You’ve probably heard that Holst did not mean planets in the sense of astronomy but rather to be more of a meditation on the astrological significance of each planet. His seven part suite of music introduces us to Mars, the Bringer of War, Venus the Bringer of Peace, Mercury, the Winged Messenger, Jupiter, the Bringer of Jollity, Saturn, the Bringer of Old Age, Uranus, the Magician and Neptune, the Mystic.
Yes we know that “Mars the Bringer of War” has been imitated by film composers such as John Williams in Star Wars and an even more blatant knock-off in the battle music from Gladiator, composed by Hans Zimmer. You may expect to hear the stirring melody during Jupiter (the same motif heard early in the movement played quickly, but now done in a more thoughtful fashion), “I vow to thee my country” sung for Remembrance Day.
And yet I never hear anyone mention the thing that I would say is the most important thing Holst sought to do with this suite.
It hit me today as I thought about the upcoming Toronto Symphony concert this week, to be led by their Conductor Emeritus Peter Oundjian, as I remembered the recent TSO concert in October, when Gustavo Gimeno conducted Ligeti’s Atmosphères (a work with its own planetary & inter-planetary associations via Kubrick and 2001: A Space Odyssey) followed by Wagner’s Prelude to Act I of Lohengrin.
It hit me suddenly as I wondered: what if instead of the Ligeti, Gimeno had juxtaposed Wagner with Holst? I was following the chain of association, whereby we think of that Ligeti piece leading us to Holst’s planets in space rather than in astrological charts.
But the Wagner and the Holst are both addressing spiritual concerns.
Perhaps it’s accidental, but I noticed a pattern in Holst’s Neptune that is such a close match to what we hear in the Lohengrin prelude as to resemble a parody. No I don’t mean to suggest that Holst is mocking Wagner. But in a sense he seems to be setting up the comparison with such a precise reboot of the template, perhaps inviting us to compare. That Holst only orchestrated the piece later might mean that the emulation of a pattern was not deliberate. And of course I’m likely reading something into it (perhaps after playing one too many hymns) rather than picking up something intentional.

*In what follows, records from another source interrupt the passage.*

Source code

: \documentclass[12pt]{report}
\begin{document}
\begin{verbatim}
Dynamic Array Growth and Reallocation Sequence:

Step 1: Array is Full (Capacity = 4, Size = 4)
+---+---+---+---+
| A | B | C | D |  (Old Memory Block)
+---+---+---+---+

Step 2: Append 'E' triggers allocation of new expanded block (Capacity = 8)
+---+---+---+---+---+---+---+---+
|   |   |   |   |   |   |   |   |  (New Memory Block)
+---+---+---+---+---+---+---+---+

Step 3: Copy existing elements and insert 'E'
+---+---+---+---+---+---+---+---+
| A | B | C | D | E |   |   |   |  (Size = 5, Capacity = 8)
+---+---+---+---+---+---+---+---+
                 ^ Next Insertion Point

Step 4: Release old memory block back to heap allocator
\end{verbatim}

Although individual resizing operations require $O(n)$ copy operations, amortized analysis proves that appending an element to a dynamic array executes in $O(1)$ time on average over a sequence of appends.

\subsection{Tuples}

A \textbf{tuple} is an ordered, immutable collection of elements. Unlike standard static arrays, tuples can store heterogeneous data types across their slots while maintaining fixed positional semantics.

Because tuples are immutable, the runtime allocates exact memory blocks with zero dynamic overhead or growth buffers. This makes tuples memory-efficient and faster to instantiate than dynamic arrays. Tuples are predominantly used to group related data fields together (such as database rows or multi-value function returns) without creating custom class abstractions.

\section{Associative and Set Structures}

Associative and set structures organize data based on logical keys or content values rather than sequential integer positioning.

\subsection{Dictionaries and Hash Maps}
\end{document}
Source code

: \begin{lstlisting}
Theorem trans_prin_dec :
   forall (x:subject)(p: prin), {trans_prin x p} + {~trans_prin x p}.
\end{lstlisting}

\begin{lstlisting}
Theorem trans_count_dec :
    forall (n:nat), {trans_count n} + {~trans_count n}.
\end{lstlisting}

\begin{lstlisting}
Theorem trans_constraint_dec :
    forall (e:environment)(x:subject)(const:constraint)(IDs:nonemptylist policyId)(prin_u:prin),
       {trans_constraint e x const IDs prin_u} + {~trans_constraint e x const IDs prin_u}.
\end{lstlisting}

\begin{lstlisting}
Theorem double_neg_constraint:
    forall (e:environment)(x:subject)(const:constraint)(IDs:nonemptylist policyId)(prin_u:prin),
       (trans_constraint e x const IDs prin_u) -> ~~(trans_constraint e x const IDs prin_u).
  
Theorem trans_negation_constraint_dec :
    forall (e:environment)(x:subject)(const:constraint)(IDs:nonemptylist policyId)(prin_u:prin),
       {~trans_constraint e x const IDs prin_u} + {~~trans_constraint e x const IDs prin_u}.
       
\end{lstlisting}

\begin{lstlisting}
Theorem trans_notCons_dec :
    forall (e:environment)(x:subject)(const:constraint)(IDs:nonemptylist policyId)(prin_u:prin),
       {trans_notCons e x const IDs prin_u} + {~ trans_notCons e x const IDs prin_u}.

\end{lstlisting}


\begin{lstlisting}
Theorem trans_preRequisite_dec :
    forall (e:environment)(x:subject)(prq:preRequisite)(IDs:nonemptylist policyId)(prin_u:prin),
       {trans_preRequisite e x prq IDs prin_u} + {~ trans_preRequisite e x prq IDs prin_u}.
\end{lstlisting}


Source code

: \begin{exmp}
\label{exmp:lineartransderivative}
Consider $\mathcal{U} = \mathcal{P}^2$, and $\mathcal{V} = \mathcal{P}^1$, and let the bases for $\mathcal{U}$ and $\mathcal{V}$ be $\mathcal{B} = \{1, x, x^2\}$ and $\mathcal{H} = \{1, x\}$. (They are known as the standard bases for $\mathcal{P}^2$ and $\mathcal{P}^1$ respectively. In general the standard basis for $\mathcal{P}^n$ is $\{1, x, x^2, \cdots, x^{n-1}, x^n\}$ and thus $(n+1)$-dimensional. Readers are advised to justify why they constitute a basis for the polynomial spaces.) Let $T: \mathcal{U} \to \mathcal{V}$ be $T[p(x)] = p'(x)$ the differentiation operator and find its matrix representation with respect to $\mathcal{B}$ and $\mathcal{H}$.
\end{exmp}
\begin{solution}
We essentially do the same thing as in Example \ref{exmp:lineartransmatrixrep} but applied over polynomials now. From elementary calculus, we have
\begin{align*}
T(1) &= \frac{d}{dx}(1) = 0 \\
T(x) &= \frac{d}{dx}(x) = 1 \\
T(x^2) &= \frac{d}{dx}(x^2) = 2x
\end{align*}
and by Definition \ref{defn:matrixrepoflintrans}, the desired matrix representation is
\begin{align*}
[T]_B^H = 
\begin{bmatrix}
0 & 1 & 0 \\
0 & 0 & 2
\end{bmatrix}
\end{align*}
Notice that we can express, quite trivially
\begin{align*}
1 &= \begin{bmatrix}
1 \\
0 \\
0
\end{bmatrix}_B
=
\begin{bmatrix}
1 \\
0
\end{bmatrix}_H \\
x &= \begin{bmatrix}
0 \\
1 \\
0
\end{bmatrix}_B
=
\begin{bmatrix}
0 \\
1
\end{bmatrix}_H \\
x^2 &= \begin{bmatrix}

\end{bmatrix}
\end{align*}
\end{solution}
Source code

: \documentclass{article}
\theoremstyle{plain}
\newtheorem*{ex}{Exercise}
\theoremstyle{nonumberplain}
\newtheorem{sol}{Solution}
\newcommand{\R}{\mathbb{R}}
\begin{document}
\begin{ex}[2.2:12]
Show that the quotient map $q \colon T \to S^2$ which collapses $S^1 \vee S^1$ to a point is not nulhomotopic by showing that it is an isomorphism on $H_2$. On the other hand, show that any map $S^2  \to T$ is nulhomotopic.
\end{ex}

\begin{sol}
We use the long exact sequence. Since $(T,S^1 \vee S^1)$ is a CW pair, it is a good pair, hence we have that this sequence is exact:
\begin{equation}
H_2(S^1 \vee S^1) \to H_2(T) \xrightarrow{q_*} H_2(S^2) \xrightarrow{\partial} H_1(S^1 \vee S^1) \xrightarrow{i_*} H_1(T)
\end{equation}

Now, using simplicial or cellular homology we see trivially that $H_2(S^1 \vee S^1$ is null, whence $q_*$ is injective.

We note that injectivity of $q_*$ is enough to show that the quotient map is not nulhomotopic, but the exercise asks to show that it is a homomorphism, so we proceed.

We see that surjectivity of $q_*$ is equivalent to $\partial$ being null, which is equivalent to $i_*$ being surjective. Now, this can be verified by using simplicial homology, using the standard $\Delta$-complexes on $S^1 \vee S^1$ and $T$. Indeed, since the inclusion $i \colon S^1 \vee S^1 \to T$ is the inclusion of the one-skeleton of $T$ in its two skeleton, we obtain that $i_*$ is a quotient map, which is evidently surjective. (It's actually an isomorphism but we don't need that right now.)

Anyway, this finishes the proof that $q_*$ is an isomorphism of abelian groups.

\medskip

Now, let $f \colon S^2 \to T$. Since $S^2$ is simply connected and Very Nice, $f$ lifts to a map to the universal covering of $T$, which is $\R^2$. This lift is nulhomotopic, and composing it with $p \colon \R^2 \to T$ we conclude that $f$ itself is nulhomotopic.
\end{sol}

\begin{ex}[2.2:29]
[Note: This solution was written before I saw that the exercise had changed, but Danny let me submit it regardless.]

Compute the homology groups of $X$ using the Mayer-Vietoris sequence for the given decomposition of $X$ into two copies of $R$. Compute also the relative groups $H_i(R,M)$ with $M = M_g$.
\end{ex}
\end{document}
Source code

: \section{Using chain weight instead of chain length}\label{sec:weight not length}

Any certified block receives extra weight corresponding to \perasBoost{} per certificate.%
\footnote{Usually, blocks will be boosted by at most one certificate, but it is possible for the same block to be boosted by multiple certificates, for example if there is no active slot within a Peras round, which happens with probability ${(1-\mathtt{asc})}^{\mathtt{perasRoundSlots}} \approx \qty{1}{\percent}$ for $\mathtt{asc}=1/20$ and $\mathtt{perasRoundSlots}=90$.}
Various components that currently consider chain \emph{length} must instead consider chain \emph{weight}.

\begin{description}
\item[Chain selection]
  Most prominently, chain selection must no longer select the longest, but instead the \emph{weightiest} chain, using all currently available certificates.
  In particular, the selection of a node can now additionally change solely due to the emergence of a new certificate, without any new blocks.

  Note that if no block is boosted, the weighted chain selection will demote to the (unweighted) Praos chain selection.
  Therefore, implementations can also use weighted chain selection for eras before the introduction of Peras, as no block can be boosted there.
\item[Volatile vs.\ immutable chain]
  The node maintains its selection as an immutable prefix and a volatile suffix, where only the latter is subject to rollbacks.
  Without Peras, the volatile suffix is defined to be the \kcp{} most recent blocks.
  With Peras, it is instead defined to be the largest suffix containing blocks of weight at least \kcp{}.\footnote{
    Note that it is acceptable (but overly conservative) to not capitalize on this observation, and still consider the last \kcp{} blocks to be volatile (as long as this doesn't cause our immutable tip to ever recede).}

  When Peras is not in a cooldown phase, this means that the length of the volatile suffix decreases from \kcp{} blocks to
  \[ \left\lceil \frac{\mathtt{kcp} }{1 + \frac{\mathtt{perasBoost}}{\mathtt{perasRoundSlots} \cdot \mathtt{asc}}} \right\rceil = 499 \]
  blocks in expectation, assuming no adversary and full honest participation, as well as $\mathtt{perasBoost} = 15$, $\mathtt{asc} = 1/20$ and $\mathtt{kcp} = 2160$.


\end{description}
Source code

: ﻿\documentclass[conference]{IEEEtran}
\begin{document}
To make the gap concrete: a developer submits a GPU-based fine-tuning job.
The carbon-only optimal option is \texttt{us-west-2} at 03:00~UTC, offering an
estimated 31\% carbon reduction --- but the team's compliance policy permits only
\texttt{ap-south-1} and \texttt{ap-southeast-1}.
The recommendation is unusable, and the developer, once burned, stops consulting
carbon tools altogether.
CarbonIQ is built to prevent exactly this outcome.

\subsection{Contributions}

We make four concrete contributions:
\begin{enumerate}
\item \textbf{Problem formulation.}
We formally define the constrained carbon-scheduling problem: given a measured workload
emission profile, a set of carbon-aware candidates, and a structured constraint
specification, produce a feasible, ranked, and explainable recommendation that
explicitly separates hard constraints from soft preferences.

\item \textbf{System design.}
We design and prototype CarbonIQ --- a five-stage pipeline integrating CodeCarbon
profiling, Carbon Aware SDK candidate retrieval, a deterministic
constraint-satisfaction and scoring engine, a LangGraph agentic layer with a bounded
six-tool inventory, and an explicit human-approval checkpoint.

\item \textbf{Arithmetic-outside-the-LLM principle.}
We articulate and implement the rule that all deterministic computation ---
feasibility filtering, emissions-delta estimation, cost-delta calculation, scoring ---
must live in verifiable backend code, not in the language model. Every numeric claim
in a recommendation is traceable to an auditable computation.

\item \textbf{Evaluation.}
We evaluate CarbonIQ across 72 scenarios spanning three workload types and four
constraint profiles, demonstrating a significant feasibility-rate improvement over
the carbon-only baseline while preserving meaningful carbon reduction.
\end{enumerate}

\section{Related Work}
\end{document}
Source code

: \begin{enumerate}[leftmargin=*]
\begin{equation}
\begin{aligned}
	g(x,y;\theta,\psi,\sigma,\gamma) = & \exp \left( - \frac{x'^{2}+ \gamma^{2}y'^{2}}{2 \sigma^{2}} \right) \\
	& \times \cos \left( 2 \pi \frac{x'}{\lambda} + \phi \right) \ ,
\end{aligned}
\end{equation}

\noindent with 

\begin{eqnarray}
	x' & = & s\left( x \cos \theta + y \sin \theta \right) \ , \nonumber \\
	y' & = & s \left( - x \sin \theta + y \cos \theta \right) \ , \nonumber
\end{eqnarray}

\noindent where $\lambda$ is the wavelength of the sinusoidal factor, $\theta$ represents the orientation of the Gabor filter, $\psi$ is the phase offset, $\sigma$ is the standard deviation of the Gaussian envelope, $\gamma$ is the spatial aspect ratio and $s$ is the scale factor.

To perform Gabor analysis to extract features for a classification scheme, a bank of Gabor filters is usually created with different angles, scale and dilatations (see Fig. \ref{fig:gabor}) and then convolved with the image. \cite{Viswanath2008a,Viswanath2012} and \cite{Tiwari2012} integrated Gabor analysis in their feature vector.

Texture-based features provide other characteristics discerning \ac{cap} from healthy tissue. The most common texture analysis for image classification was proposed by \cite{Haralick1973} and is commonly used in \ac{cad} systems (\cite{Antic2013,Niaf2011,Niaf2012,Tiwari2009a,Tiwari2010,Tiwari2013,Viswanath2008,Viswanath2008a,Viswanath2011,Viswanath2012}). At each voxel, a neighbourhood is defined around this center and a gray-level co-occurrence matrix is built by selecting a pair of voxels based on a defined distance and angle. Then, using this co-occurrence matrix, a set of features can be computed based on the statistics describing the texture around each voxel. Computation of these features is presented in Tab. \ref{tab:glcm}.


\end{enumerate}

Both pieces seem to be about the spirit, the deepest meanings of life. Lohengrin is an allegory about faith. A woman’s predicament –slandered by evil rivals—is that she can be saved by the perfect knight of her dream, provided that she doesn’t know his name. It’s a metaphor for Christian faith itself, that she is saved provided that she doesn’t demand proof of her saviour’s existence. And once she asks the fatal question in the story (asking his identity), her faith is now problematic and he will answer her question before leaving her, because she has doubted.
In the Lohengrin prelude we hear a perfect little tone-poem depicting the descent of grace in the vessel of the grail, coming down gradually from above. It’s first in the highest octaves, then restated lower, and finally given a big climactic statement by the full orchestra. Then we hear the theme associated with the tragic knowledge of Lohengrin’s identity: which is why he must leave.
Neptune is a different kind of tone-poem. Where Lohengrin tells a tale of certainty, Neptune is the mystic, the one asking questions. We begin both pieces with soft woodwinds. But where the angelic host in Lohengrin comes down softly but with no ambiguities, Neptune seems to be questioning, the harmony wandering as though unable to decide between adjacent tonalities, and in an irregular time-signature as well. The phrase is soft and delicate but harmonically ambiguous. As with Lohengrin’s main theme, Holst gives it to us three times, each time a bit bigger in volume and orchestration.
Instead of the doubting theme in Lohengrin, Neptune includes a transition introducing a wordless chorus sung by high voices. And now, in this movement featuring a tone of questioning, I think it’s appropriate to wonder, to question who or what the voices signify. Where Lohengrin is a closed tale with a precise ending of punishments and rewards, Neptune is the questioning mystic, presented to us in an atmosphere of wonderment.
I associate those voices with spirit itself, with life. We may be coming to the end of our lives with Saturn the Bringer of Old Age, terrified by Uranus, the Magician, but the gentle questioning of Neptune brings us into the presence of life itself. While the piece fades away, the voices go on. Is that bad? I don’t think so. I believe the voices going on and on are like spirit, a suggestion of eternal life. There is no closure as we get in Lohengrin, but it’s wonderfully ambiguous.
I’m looking forward to hearing it again at the TSO, who will play it November 9, 10 and 12.